Los Angeles-based Kirman has made his career by understanding and catering to the needs of the wealthy people he works with.
“You really have to connect with your clients. Everyone is looking for something different,” he told Business Insider. “The majority of people look at the site, its views, its privacy and scale, or whether it’s gated.”
Wine rooms, ballrooms, prayer rooms, panic rooms, and decked-out “wellness centres” are among the most-requested amenities.
“In LA, we’re not just selling houses,” he said. “We’re selling the lifestyle, everything from the furniture to the art, to memberships to private clubs.”
But there’s one thing that Kirman says is an especially big concern among wealthy buyers.
“Really rich people want their privacy. It’s a huge issue,” Kirman said. “They don’t want people to know what they’re buying, for multiple reasons.”
The practice of using LLCs to hide a buyer’s identity is fairly common, and it is legal. In January, the Treasury Department announced that it would begin tracking the masked buyers of high-end properties in New York City and Miami-Dade County. The new initiative will require real-estate companies to reveal the names of people who purchase properties behind shell companies, often in all-cash transactions.
In an investigation conducted by The New York Times last year, it was revealed that nearly half of homes sold for more than $5 million across the country were purchased by shell companies.
For his part, Kirman says that the majority of his sales have happened with the signing of a non-disclosure agreement. Still, he says that it may take some time for the Treasury Department’s new policies to make their way out west to Los Angeles.
“It’s too soon to tell what will happen. What the government knows and what the public knows may be two different things,” he said. “There has been some movement in LA since that policy was announced. Uber-wealthy clients who wanted to buy in New York may now be looking here instead. It has helped my business.”
One of Kirman’s current listings is the $135 million Danny Thomas Estate in Beverly Hills.

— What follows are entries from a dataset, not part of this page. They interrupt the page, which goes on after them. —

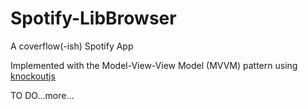 Spotify-LibBrowser
==================

A coverflow(-ish) Spotify App

Implemented with the Model-View-View Model (MVVM) pattern using [knockoutjs](http://knockoutjs.com/)


TO DO...more...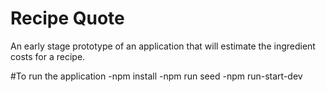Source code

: # Recipe Quote

An early stage prototype of an application that will estimate the ingredient costs for a recipe.

#To run the application
-npm install
-npm run seed
-npm run-start-dev
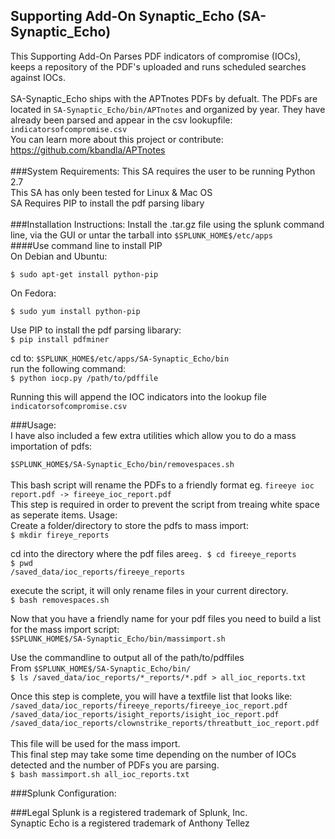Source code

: ## Supporting Add-On Synaptic_Echo (SA-Synaptic_Echo)
This Supporting Add-On Parses PDF indicators of compromise (IOCs), keeps a repository of the PDF's uploaded and runs scheduled searches against IOCs.</br>
</br>
SA-Synaptic_Echo ships with the APTnotes PDFs by defualt. The PDFs are located in `SA-Synaptic_Echo/bin/APTnotes` and organized by year. They have already been parsed and appear in the csv lookupfile: `indicatorsofcompromise.csv`</br>
You can learn more about this project or contribute: https://github.com/kbandla/APTnotes</br>
</br>
###System Requirements:
This SA requires the user to be running Python 2.7</br>
This SA has only been tested for Linux & Mac OS</br>
SA Requires PIP to install the pdf parsing libary</br>
</br>
###Installation Instructions:
Install the .tar.gz file using the splunk command line, via the GUI or untar the tarball into `$SPLUNK_HOME$/etc/apps`</br>
####Use command line to install PIP</br>
On Debian and Ubuntu:

`$ sudo apt-get install python-pip`

On Fedora:

`$ sudo yum install python-pip`

Use PIP to install the pdf parsing libarary:</br>
`$ pip install pdfminer`

cd to: `$SPLUNK_HOME$/etc/apps/SA-Synaptic_Echo/bin`</br>
run the following command:</br>
`$ python iocp.py /path/to/pdffile`</br>

Running this will append the IOC indicators into the lookup file `indicatorsofcompromise.csv`

###Usage:
</br>
I have also included a few extra utilities which allow you to do a mass importation of pdfs:</br>

`$SPLUNK_HOME$/SA-Synaptic_Echo/bin/removespaces.sh`</br>
</br>
This bash script will rename the PDFs to a friendly format eg. `fireeye ioc report.pdf -> fireeye_ioc_report.pdf`</br>
This step is required in order to prevent the script from treaing white space as seperate items.
Usage:</br>
Create a folder/directory to store the pdfs to mass import:</br>
`$ mkdir fireye_reports`</br>

cd into the directory where the pdf files are`eg. $ cd fireeye_reports`</br>
`$ pwd `</br>
`/saved_data/ioc_reports/fireeye_reports`</br>

execute the script, it will only rename files in your current directory.</br>
`$ bash removespaces.sh`</br>

Now that you have a friendly name for your pdf files you need to build a list for the mass import script:</br>
`$SPLUNK_HOME$/SA-Synaptic_Echo/bin/massimport.sh`</br>

Use the commandline to output all of the path/to/pdffiles</br>
From `$SPLUNK_HOME$/SA-Synaptic_Echo/bin/`</br>
`$ ls /saved_data/ioc_reports/*_reports/*.pdf > all_ioc_reports.txt`</br>

Once this step is complete, you will have a textfile list that looks like:</br>
`/saved_data/ioc_reports/fireeye_reports/fireeye_ioc_report.pdf`</br>
`/saved_data/ioc_reports/isight_reports/isight_ioc_report.pdf`</br>
`/saved_data/ioc_reports/clownstrike_reports/threatbutt_ioc_report.pdf`</br>
</br>
This file will be used for the mass import.</br>
This final step may take some time depending on the number of IOCs detected and the number of PDFs you are parsing.</br>
`$ bash massimport.sh all_ioc_reports.txt`</br>

###Splunk Configuration:

###Legal
Splunk is a registered trademark of Splunk, Inc.</br>
Synaptic Echo is a registered trademark of Anthony Tellez

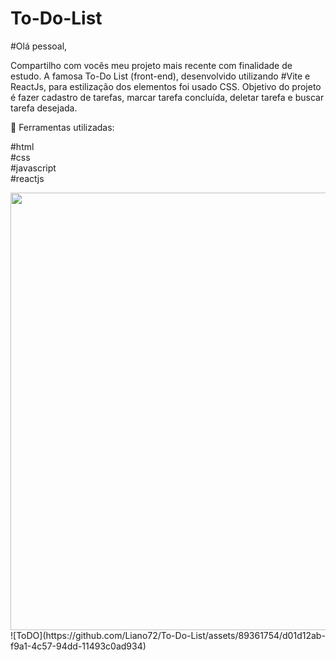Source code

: # To-Do-List
#Olá pessoal,

Compartilho com vocês meu projeto mais recente com finalidade de estudo. A famosa To-Do List (front-end), desenvolvido utilizando #Vite e ReactJs, para estilização dos elementos foi usado CSS.
Objetivo do projeto é fazer cadastro de tarefas, marcar tarefa concluída, deletar tarefa e buscar tarefa desejada.

🔨 Ferramentas utilizadas:

#html<br/>
#css<br/>
#javascript<br/>
#reactjs<br/>

<img src="https://user-images.githubusercontent.com/89361754/157033806-0b03c4f8-2279-4d0c-bee7-056e620e964c.JPG" style="float:right;width:700px">
![ToDO](https://github.com/Liano72/To-Do-List/assets/89361754/d01d12ab-f9a1-4c57-94dd-11493c0ad934)
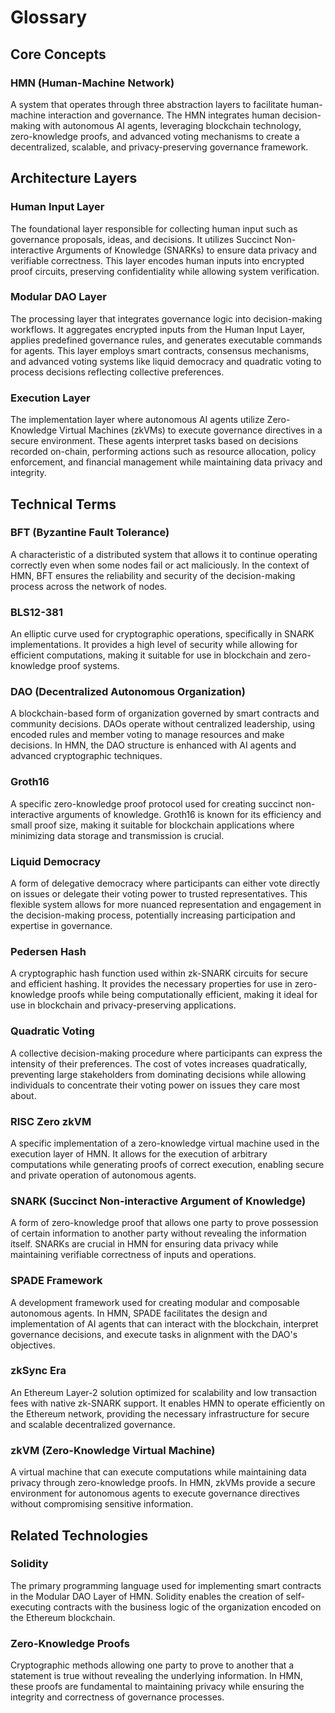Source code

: # Glossary

## Core Concepts

### HMN (Human-Machine Network)

A system that operates through three abstraction layers to facilitate human-machine interaction and governance. The HMN
integrates human decision-making with autonomous AI agents, leveraging blockchain technology, zero-knowledge proofs,
and advanced voting mechanisms to create a decentralized, scalable, and privacy-preserving governance framework.

## Architecture Layers

### Human Input Layer

The foundational layer responsible for collecting human input such as governance proposals, ideas, and decisions. It
utilizes Succinct Non-interactive Arguments of Knowledge (SNARKs) to ensure data privacy and verifiable correctness.
This layer encodes human inputs into encrypted proof circuits, preserving confidentiality while allowing system
verification.

### Modular DAO Layer

The processing layer that integrates governance logic into decision-making workflows. It aggregates encrypted inputs
from the Human Input Layer, applies predefined governance rules, and generates executable commands for agents. This
layer employs smart contracts, consensus mechanisms, and advanced voting systems like liquid democracy and quadratic
voting to process decisions reflecting collective preferences.

### Execution Layer

The implementation layer where autonomous AI agents utilize Zero-Knowledge Virtual Machines (zkVMs) to execute
governance directives in a secure environment. These agents interpret tasks based on decisions recorded on-chain,
performing actions such as resource allocation, policy enforcement, and financial management while maintaining data
privacy and integrity.

## Technical Terms

### BFT (Byzantine Fault Tolerance)

A characteristic of a distributed system that allows it to continue operating correctly even when some nodes fail or
act maliciously. In the context of HMN, BFT ensures the reliability and security of the decision-making process across
the network of nodes.

### BLS12-381

An elliptic curve used for cryptographic operations, specifically in SNARK implementations. It provides a high level of
security while allowing for efficient computations, making it suitable for use in blockchain and zero-knowledge proof
systems.

### DAO (Decentralized Autonomous Organization)

A blockchain-based form of organization governed by smart contracts and community decisions. DAOs operate without
centralized leadership, using encoded rules and member voting to manage resources and make decisions. In HMN, the DAO
structure is enhanced with AI agents and advanced cryptographic techniques.

### Groth16

A specific zero-knowledge proof protocol used for creating succinct non-interactive arguments of knowledge. Groth16 is
known for its efficiency and small proof size, making it suitable for blockchain applications where minimizing data
storage and transmission is crucial.

### Liquid Democracy

A form of delegative democracy where participants can either vote directly on issues or delegate their voting power to
trusted representatives. This flexible system allows for more nuanced representation and engagement in the
decision-making process, potentially increasing participation and expertise in governance.

### Pedersen Hash

A cryptographic hash function used within zk-SNARK circuits for secure and efficient hashing. It provides the necessary
properties for use in zero-knowledge proofs while being computationally efficient, making it ideal for use in
blockchain and privacy-preserving applications.

### Quadratic Voting

A collective decision-making procedure where participants can express the intensity of their preferences. The cost of
votes increases quadratically, preventing large stakeholders from dominating decisions while allowing individuals to
concentrate their voting power on issues they care most about.

### RISC Zero zkVM

A specific implementation of a zero-knowledge virtual machine used in the execution layer of HMN. It allows for the
execution of arbitrary computations while generating proofs of correct execution, enabling secure and private
operation of autonomous agents.

### SNARK (Succinct Non-interactive Argument of Knowledge)

A form of zero-knowledge proof that allows one party to prove possession of certain information to another party
without revealing the information itself. SNARKs are crucial in HMN for ensuring data privacy while maintaining
verifiable correctness of inputs and operations.

### SPADE Framework

A development framework used for creating modular and composable autonomous agents. In HMN, SPADE facilitates the
design and implementation of AI agents that can interact with the blockchain, interpret governance decisions, and
execute tasks in alignment with the DAO's objectives.

### zkSync Era

An Ethereum Layer-2 solution optimized for scalability and low transaction fees with native zk-SNARK support. It
enables HMN to operate efficiently on the Ethereum network, providing the necessary infrastructure for secure and
scalable decentralized governance.

### zkVM (Zero-Knowledge Virtual Machine)

A virtual machine that can execute computations while maintaining data privacy through zero-knowledge proofs. In HMN,
zkVMs provide a secure environment for autonomous agents to execute governance directives without compromising
sensitive information.

## Related Technologies

### Solidity

The primary programming language used for implementing smart contracts in the Modular DAO Layer of HMN. Solidity
enables the creation of self-executing contracts with the business logic of the organization encoded on the Ethereum
blockchain.

### Zero-Knowledge Proofs

Cryptographic methods allowing one party to prove to another that a statement is true without revealing the underlying
information. In HMN, these proofs are fundamental to maintaining privacy while ensuring the integrity and correctness
of governance processes.
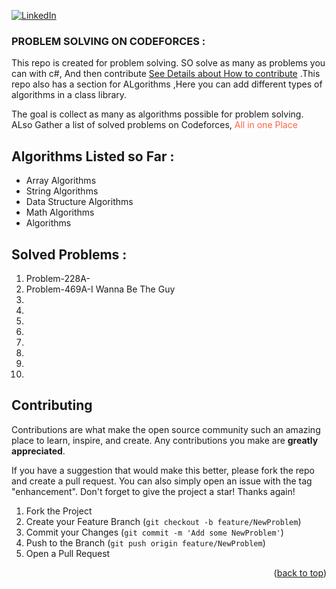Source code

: [![LinkedIn][linkedin-shield]][linkedin-url]
</br>

### PROBLEM SOLVING ON CODEFORCES :

<p>This repo is created for problem solving. SO solve as many as problems you can with c#, And then contribute <a href="#contributing">See Details about How to contribute</a> .This repo also has a section for ALgorithms ,Here you can add different types of algorithms in a class library.</p>
<p>The goal is collect as many as algorithms possible for problem solving. ALso Gather a list of solved problems on Codeforces, <span style="color:tomato">All in one Place</span></p>

## Algorithms Listed so Far :

<ul>
 <li>Array Algorithms</li>
 <li>String Algorithms</li>

 <li>Data Structure Algorithms</li>

 <li>Math Algorithms</li>

 <li> Algorithms</li>

</ul>

## Solved Problems :

<ol>
  <li>Problem-228A-</li>
  <li>Problem-469A-I Wanna Be The Guy</li>
  <li></li>
  <li></li>
  <li></li>
  <li></li>
  <li></li>
  <li></li>
  <li></li>
  <li></li>

</ol>

<!-- <div align="center">

<details>
  <summary>Table of Contents</summary>
  <ol>
    <li>
      <a href="#about-the-project">About The Project</a>
      <ul>
        <li><a href="#built-with">Built With</a></li>
      </ul>
    </li>
    <li>
      <a href="#getting-started">Getting Started</a>
      <ul>
        <li><a href="#prerequisites">Prerequisites</a></li>
        <li><a href="#installation">Installation</a></li>
      </ul>
    </li>
    <li><a href="#usage">Usage</a></li>
    <li><a href="#roadmap">Roadmap</a></li>
    <li><a href="#contributing">Contributing</a></li>
    <li><a href="#license">License</a></li>
    <li><a href="#contact">Contact</a></li>
    <li><a href="#acknowledgments">Acknowledgments</a></li>
  </ol>
</details> -->

## Contributing

Contributions are what make the open source community such an amazing place to learn, inspire, and create. Any contributions you make are **greatly appreciated**.

If you have a suggestion that would make this better, please fork the repo and create a pull request. You can also simply open an issue with the tag "enhancement".
Don't forget to give the project a star! Thanks again!

1. Fork the Project
2. Create your Feature Branch (`git checkout -b feature/NewProblem`)
3. Commit your Changes (`git commit -m 'Add some NewProblem'`)
4. Push to the Branch (`git push origin feature/NewProblem`)
5. Open a Pull Request

<p align="right">(<a href="#top">back to top</a>)</p>

[linkedin-shield]: https://img.shields.io/badge/-LinkedIn-black.svg?style=for-the-badge&logo=linkedin&colorB=555
[linkedin-url]: https://www.linkedin.com/in/musarrat-chowdhury-9506351a6/
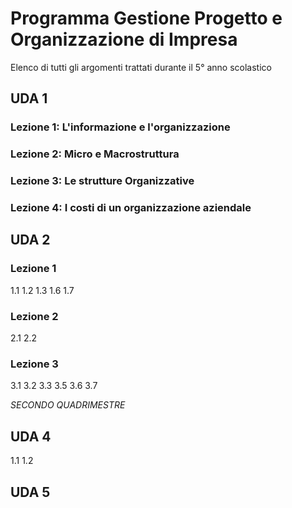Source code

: # Programma Gestione Progetto e Organizzazione di Impresa
Elenco di tutti gli argomenti trattati durante il 5° anno scolastico 


## UDA 1
### Lezione 1: L'informazione e l'organizzazione
### Lezione 2: Micro e Macrostruttura

### Lezione 3: Le strutture Organizzative 

### Lezione 4: I costi di un organizzazione aziendale


## UDA 2
### Lezione 1 
1.1
1.2
1.3
1.6
1.7

### Lezione 2
2.1
2.2

### Lezione 3
3.1
3.2
3.3
3.5
3.6
3.7

*SECONDO QUADRIMESTRE*

## UDA 4

1.1
1.2

## UDA 5
<!--stackedit_data:
eyJoaXN0b3J5IjpbMTQzNjQ2ODY4OCw0MTQ3Njg0ODQsLTY5Mj
k0NDQ2MywtMTg4MTUwMzMzMSwtODQzMTMzOTc2LDIxMTUxMjc2
MF19
-->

The 18,000-square-foot mansion has gold-leaf ceiling and sits on a prime piece of property in the swanky neighbourhood of Trousdale Estates.
If sold at the asking price, it would be the most expensive home ever sold in Beverly Hills, beating Minecraft creator Markus Persson’s $70 million purchase by a mile.
“There’s no science to pricing houses,” Kirman said. “We have to go with our knowledge. This house sits on one of very few promontories in Los Angeles. In this neighbourhood, you just can’t find that.”